[Plain-text document sources]
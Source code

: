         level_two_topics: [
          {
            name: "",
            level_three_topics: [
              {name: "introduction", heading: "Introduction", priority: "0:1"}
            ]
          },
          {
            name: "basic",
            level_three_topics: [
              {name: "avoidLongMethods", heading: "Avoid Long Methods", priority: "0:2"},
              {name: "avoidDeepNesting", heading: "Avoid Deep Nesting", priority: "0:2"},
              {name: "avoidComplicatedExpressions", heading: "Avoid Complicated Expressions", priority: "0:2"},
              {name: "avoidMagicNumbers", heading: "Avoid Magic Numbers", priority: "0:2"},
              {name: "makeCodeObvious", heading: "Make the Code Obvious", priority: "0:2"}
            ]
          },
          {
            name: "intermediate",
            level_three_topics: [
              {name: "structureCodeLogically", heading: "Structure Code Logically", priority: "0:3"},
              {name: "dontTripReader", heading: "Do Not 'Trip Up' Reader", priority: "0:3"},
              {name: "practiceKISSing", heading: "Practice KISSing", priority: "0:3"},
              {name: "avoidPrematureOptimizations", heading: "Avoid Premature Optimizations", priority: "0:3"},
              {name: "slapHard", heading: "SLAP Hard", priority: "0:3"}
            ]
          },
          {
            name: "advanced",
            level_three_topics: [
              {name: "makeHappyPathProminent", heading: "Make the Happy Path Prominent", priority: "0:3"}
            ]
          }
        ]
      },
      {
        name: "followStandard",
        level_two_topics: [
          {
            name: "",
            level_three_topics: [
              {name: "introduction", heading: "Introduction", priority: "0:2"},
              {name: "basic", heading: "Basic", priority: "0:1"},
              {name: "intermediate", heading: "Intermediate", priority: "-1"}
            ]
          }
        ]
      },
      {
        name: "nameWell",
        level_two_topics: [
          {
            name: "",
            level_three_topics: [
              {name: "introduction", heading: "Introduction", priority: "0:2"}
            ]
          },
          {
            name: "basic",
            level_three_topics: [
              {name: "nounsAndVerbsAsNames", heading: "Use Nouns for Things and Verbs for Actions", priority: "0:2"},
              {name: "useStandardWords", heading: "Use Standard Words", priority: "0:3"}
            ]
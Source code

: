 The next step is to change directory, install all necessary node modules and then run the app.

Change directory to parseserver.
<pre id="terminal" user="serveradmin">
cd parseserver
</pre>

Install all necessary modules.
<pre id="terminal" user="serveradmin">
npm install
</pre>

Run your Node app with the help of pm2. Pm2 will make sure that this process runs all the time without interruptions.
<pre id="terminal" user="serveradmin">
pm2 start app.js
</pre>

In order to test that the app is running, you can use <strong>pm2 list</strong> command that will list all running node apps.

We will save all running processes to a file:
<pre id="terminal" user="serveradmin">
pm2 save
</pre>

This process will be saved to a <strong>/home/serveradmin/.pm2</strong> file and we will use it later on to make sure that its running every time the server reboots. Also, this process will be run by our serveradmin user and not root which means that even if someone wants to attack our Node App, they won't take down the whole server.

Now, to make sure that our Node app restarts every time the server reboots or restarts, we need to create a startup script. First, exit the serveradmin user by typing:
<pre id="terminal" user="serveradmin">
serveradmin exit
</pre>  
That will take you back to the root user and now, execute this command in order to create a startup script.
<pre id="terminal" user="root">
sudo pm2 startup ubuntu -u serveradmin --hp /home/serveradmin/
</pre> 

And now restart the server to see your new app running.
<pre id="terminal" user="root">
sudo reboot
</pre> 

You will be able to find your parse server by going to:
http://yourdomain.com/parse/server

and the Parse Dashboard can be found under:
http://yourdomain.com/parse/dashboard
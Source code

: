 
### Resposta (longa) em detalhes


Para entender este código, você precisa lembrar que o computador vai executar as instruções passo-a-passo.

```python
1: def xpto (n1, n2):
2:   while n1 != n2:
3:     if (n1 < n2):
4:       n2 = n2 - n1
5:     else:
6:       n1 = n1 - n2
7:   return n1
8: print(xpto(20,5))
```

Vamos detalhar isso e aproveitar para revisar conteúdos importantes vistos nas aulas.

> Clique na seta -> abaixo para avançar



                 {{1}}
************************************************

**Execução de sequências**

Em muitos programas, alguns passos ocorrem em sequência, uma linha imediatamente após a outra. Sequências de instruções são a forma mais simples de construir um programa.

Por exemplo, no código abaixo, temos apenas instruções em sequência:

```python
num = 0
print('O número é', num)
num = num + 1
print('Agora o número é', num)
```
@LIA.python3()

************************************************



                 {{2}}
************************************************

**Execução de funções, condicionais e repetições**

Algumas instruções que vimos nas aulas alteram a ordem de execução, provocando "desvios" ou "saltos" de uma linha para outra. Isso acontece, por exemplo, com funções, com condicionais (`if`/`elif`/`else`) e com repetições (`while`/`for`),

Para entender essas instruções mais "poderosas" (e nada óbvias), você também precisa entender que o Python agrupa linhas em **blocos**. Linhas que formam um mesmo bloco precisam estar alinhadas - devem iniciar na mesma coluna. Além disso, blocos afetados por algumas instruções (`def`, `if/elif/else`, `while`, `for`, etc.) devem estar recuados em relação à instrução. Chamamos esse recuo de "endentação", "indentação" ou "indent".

> **YOUR INSTRUCTIONS**
Show the lines of the records that include the string "intermediate".

> **FINAL ANSWER**
            name: "intermediate",
              {name: "intermediate", heading: "Intermediate", priority: "-1"}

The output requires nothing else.